▶ _ASSIGNMENT_
Range to reproduce from the entries below: the line with "It is also not", the line with "are just generic", and every line in between. Give them exactly and give nothing else.

:::::

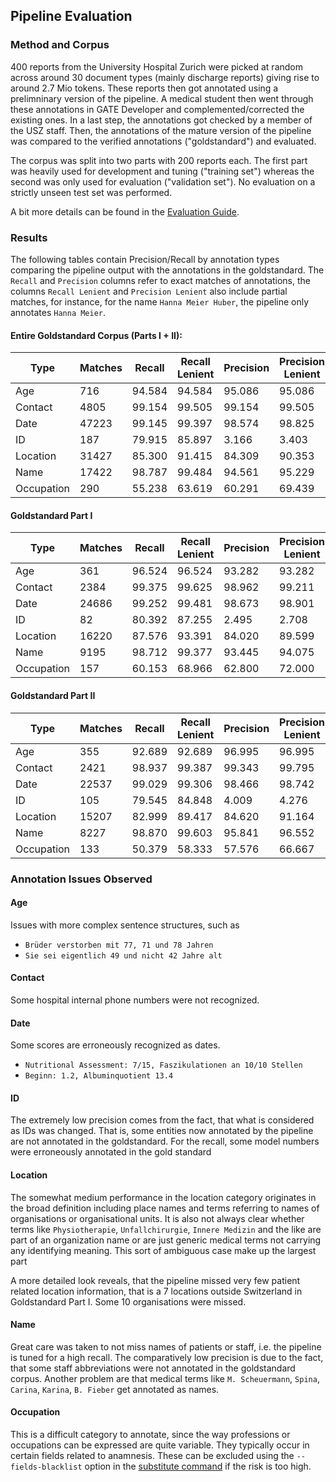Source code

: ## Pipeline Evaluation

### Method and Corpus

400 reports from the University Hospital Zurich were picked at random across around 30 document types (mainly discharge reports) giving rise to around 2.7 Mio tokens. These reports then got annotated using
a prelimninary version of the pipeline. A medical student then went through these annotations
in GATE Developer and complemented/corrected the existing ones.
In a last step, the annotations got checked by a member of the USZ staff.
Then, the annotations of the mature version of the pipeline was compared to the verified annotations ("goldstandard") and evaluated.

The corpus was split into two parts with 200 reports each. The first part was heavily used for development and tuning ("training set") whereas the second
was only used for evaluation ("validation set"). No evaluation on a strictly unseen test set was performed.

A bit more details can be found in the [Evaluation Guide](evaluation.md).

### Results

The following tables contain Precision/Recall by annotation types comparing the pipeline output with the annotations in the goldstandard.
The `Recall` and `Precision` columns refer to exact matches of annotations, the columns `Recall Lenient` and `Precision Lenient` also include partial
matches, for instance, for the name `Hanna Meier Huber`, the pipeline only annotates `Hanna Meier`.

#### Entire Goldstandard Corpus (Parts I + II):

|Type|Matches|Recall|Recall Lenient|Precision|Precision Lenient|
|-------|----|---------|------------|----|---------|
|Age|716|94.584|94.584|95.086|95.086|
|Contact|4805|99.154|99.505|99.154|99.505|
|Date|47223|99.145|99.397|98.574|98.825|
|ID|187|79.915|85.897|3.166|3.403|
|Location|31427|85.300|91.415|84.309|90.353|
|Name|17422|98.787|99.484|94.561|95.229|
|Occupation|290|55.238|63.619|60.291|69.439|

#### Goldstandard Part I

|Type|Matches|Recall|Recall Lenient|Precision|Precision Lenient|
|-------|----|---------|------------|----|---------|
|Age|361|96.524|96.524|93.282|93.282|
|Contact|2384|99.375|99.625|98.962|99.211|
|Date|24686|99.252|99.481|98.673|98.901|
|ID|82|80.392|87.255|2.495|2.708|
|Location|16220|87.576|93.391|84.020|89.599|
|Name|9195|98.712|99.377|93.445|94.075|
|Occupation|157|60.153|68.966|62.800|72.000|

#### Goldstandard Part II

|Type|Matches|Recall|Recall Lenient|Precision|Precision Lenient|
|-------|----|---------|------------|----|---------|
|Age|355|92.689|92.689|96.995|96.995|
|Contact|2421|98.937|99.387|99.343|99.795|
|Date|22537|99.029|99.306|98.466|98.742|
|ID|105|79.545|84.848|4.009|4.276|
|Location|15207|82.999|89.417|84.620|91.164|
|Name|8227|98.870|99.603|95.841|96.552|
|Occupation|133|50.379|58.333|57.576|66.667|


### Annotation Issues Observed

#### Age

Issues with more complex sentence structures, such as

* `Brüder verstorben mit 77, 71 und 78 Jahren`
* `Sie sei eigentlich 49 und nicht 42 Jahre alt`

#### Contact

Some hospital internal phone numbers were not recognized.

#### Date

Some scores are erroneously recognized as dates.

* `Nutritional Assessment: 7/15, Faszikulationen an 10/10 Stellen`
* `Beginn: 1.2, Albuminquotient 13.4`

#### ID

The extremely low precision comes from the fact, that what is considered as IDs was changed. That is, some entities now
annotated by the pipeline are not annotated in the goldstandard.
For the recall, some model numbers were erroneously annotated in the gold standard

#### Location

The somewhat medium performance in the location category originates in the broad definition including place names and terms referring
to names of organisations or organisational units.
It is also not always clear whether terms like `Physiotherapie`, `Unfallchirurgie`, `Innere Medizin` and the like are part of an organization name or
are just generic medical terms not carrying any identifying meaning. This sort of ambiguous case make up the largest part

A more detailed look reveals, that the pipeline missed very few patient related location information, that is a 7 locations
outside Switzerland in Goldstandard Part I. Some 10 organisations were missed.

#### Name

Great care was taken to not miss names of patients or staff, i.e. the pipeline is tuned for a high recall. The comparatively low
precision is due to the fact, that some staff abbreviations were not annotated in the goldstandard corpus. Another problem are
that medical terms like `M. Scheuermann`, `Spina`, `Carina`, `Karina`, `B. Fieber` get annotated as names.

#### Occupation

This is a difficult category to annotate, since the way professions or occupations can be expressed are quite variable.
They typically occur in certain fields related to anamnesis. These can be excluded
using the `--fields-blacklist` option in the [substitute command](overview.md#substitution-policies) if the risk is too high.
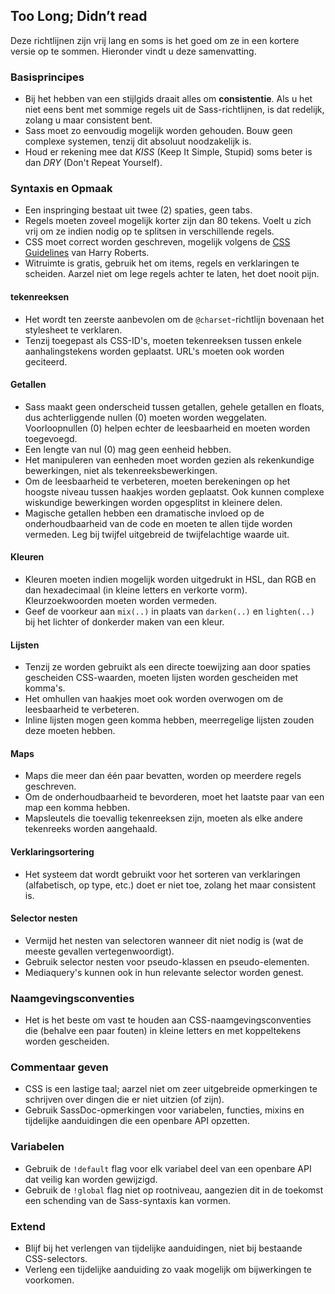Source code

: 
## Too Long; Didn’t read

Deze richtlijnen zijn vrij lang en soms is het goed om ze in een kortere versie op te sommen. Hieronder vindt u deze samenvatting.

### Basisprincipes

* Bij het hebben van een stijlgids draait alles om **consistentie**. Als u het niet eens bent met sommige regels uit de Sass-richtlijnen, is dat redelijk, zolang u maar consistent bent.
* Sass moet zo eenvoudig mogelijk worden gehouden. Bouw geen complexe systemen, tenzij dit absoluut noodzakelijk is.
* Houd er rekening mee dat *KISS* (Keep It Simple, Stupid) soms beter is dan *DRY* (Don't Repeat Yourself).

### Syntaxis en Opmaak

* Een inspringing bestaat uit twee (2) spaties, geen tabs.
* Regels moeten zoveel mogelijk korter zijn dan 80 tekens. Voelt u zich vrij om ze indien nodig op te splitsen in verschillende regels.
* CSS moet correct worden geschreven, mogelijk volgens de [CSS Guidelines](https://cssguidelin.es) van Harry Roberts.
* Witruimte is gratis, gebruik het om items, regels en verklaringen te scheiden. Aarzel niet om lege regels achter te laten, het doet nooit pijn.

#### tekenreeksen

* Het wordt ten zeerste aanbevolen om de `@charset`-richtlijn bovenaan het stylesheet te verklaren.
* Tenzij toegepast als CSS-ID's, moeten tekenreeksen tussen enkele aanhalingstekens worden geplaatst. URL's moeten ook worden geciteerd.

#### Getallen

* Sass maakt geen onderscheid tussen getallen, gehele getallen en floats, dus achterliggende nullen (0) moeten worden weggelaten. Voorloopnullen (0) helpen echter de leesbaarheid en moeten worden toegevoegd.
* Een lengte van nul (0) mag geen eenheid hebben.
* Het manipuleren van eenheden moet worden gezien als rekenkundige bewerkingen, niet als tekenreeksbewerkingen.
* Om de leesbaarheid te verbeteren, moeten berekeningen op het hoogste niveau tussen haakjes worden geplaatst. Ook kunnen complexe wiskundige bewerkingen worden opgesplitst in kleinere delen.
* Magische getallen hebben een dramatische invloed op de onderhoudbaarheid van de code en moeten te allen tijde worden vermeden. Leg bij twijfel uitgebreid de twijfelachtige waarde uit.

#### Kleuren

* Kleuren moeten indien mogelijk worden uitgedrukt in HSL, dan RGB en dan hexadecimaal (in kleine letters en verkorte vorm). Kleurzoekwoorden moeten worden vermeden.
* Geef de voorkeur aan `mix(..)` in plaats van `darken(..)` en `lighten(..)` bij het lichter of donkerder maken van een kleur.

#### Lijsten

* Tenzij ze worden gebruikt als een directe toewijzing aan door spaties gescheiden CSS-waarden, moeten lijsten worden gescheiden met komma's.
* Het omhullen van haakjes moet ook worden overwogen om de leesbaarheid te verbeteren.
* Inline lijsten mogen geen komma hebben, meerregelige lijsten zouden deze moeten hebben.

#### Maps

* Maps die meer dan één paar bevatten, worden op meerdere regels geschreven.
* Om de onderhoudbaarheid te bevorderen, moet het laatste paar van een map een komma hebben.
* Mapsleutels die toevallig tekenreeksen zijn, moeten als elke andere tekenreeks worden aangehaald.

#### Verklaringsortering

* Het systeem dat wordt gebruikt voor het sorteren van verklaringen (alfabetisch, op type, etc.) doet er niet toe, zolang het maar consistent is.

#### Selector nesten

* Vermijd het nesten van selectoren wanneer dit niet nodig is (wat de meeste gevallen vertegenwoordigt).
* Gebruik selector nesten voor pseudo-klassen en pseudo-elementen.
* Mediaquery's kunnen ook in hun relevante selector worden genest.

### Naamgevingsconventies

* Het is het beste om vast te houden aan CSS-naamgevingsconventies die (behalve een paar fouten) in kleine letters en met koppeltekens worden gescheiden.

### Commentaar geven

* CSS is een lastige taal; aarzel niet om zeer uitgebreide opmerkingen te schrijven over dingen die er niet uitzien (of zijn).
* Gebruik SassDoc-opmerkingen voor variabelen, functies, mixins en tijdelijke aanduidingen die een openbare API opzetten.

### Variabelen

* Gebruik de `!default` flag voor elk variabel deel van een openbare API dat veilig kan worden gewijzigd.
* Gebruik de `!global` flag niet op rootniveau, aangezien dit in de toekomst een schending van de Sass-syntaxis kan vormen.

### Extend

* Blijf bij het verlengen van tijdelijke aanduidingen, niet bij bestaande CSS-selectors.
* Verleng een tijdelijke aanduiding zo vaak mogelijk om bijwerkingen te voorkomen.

:::::

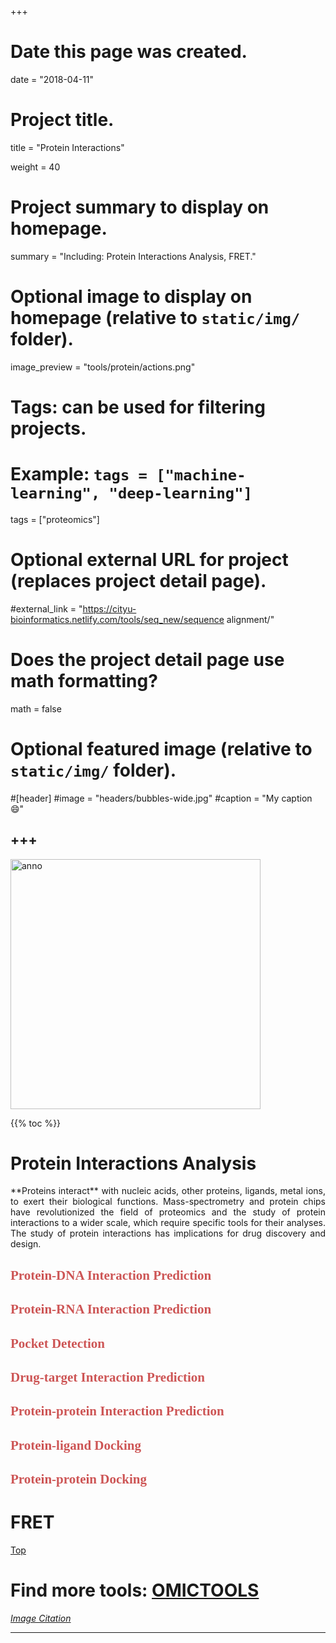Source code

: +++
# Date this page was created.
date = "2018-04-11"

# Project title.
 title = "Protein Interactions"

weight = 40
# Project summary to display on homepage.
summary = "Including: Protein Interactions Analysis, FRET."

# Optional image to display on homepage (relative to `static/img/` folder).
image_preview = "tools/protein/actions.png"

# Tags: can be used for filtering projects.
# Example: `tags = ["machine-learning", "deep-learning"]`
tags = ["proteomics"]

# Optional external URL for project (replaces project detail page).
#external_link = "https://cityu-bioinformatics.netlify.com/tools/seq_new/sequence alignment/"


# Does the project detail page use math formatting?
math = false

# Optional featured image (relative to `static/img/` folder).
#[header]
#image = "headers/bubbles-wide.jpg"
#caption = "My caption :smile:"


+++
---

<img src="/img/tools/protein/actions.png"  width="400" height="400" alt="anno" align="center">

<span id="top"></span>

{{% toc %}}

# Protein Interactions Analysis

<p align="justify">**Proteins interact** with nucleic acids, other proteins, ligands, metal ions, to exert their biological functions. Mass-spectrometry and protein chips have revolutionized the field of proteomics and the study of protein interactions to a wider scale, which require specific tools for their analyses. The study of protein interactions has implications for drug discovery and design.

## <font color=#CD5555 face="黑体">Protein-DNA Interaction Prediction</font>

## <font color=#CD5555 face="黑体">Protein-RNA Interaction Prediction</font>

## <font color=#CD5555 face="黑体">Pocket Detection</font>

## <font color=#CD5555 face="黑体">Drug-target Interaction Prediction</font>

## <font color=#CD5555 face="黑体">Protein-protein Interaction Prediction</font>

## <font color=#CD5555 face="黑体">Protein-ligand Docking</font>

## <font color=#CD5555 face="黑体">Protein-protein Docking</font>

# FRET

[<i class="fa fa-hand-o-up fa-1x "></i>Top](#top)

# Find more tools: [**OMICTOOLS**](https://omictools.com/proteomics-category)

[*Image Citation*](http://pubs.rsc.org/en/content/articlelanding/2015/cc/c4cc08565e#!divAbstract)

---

:::::

▶ _TASK SOLUTION_
It is also not always clear whether terms like `Physiotherapie`, `Unfallchirurgie`, `Innere Medizin` and the like are part of an organization name or
are just generic medical terms not carrying any identifying meaning. This sort of ambiguous case make up the largest part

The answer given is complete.